Rationale:
Electroencephalography (EEG) is a critical tool for diagnosing epilepsy and detecting acute symptomatic seizures in critically ill patients. However, its overuse in low-yield clinical scenarios can lead to unnecessary resource utilization and increased patient burden. This project evaluates EEG ordering patterns in the cardiovascular intensive care unit (CVICU), where high-risk patients – such as those on extracorporeal membrane oxygenation (ECMO) or post-cardiac surgery – require complex care.
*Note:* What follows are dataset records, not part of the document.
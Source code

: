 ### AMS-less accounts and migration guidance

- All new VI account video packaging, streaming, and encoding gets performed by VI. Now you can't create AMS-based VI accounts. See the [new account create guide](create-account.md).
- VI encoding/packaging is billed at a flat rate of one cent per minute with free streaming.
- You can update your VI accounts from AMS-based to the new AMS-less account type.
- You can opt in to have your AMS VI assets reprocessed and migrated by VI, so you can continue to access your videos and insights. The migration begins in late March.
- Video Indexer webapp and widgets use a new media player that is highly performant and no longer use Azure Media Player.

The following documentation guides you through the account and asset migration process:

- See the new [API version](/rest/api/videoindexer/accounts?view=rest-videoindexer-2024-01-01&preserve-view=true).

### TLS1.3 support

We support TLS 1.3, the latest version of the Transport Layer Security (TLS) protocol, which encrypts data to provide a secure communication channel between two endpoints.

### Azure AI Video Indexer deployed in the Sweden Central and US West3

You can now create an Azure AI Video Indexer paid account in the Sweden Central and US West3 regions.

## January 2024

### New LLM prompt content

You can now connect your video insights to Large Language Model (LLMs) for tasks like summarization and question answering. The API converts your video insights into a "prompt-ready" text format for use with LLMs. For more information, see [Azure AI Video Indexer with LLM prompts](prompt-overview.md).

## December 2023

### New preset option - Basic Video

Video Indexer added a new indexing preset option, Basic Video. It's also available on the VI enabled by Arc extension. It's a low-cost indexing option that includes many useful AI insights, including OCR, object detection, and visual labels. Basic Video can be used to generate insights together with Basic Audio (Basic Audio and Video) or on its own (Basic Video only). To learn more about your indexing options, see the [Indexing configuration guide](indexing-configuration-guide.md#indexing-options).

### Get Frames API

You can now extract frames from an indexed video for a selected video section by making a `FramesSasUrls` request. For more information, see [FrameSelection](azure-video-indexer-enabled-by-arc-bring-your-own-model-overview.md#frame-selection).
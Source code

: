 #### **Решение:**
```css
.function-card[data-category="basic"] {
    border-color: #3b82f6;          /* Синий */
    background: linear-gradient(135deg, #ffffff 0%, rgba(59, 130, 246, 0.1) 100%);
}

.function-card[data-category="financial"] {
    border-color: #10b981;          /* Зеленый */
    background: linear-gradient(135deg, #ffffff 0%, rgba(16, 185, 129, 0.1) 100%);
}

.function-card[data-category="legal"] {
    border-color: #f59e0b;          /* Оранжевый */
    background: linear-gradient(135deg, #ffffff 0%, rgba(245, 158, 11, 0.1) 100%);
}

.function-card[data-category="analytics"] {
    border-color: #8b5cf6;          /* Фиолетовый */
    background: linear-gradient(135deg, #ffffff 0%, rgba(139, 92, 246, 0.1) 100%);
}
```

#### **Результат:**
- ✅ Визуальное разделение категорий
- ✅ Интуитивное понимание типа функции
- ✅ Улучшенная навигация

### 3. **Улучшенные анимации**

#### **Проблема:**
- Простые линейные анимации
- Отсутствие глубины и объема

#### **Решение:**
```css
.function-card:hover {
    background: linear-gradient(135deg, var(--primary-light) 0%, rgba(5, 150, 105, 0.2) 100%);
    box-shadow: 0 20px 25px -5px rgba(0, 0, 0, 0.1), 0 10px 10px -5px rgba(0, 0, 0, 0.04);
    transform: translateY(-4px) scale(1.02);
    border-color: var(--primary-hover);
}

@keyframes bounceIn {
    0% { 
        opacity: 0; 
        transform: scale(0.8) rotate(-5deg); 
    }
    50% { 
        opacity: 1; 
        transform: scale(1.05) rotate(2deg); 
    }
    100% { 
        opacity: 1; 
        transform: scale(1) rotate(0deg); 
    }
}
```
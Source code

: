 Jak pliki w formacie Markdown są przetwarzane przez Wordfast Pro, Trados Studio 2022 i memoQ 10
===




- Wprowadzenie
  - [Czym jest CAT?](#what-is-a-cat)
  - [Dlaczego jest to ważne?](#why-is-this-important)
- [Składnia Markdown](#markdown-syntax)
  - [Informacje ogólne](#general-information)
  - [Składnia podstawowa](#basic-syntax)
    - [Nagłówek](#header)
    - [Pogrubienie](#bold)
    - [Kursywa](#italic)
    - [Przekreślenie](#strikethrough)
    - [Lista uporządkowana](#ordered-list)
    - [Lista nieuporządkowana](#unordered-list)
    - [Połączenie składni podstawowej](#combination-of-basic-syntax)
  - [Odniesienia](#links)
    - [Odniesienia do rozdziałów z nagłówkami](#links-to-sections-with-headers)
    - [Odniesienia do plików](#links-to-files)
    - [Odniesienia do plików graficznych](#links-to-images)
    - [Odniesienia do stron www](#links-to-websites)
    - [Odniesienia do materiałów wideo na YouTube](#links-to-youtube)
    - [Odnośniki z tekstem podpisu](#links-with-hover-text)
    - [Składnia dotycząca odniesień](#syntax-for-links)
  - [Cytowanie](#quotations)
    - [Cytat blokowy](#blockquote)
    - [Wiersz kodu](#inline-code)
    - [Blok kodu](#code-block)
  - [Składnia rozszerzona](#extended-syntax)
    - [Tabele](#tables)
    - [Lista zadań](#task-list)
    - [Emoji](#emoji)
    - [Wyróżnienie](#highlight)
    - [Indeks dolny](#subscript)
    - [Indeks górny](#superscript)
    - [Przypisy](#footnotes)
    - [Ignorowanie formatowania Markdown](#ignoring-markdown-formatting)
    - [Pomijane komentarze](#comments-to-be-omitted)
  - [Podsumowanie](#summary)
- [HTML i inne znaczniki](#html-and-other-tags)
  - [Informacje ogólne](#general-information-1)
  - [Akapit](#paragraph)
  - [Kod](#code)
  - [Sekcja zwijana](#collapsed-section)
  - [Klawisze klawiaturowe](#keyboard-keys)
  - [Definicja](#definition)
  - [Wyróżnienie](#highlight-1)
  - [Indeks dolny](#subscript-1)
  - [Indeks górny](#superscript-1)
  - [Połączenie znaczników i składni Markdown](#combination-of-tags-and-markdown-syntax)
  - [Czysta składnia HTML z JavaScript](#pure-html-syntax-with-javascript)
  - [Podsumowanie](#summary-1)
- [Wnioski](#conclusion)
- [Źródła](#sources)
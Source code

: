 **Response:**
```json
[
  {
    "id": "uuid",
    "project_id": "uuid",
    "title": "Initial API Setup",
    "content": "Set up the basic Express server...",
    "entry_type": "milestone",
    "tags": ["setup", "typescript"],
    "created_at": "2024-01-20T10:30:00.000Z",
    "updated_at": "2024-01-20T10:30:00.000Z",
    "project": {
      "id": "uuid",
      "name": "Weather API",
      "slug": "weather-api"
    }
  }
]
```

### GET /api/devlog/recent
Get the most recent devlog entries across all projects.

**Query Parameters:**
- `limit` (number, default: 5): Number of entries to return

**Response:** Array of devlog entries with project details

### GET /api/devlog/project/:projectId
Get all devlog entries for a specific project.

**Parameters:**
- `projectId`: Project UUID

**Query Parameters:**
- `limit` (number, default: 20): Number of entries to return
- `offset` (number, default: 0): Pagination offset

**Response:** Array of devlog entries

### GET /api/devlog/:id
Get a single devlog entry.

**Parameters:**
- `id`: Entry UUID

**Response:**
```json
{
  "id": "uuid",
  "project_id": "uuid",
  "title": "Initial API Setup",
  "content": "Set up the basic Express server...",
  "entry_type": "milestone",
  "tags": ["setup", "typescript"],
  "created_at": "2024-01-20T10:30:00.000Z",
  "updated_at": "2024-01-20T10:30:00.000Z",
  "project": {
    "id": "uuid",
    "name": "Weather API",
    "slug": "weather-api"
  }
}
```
By analyzing utilization trends, we aim to develop strategies that optimize EEG use while maintaining high-quality patient care.
Methods:
We conducted a retrospective analysis of EEGs performed at our institution in 2023 and 2024, examining seizure detection rates, clinical management changes, time to seizure onset, and EEG duration. Primary indications for ordering EEGs were categorized into three groups: suspected clinical seizures, protocol-led monitoring based on American Clinical Neurophysiology Society consensus guidelines (patients on ECMO, post-cardiac arrest, or with intracranial pathology), and unexplained hemodynamic or metabolic abnormalities.
Results:
A total of 112 long-term EEGs were analyzed. The patient population ranged from 1 day to 17 years, with a mean age of 2.43 years. Seizure detection rates were highest when EEGs were ordered for clinical seizure concern (33.3%) or per protocol (34.8%), both of which led to more frequent changes in management (40.5% and 37.0%, respectively). In contrast, EEGs ordered for unexplained hemodynamic or metabolic abnormalities had a much lower seizure detection rate (6.9%) and rarely influenced clinical management (6.9%), suggesting limited utility for these indications.
Analysis of EEG duration and time to seizure onset showed that seizures were typically detected early. Among patients with seizures, the majority (73%) were detected within the first five hours, and nearly all (97%) occurred within 24 hours, supporting a 24-hour monitoring standard in most cases. The median time to seizure onset was 2.14 hours, with an average of 5.28 hours. The overall average EEG duration was 36.22 hours. Patients with seizures had longer EEG durations, averaging 63.40 hours, reflecting the need for continued monitoring. In contrast, patients without seizure activity had an average EEG duration of 23.97 hours, aligning with the goal of obtaining at least 24 hours of data.
Conclusions:
EEGs ordered for clinical seizure suspicion and protocol-driven indications demonstrated high diagnostic yield and frequently led to management changes, supporting current ordering practices. In contrast, EEGs obtained for hemodynamic or metabolic abnormalities had limited utility, suggesting a need for more selective use in these scenarios. The early detection of seizures within the initial hours further supports the appropriateness of a 24-hour monitoring standard in most cases. These findings are significant because they identify actionable targets to refine EEG utilization in ICU settings, reducing unnecessary monitoring while preserving diagnostic effectiveness.Funding: None.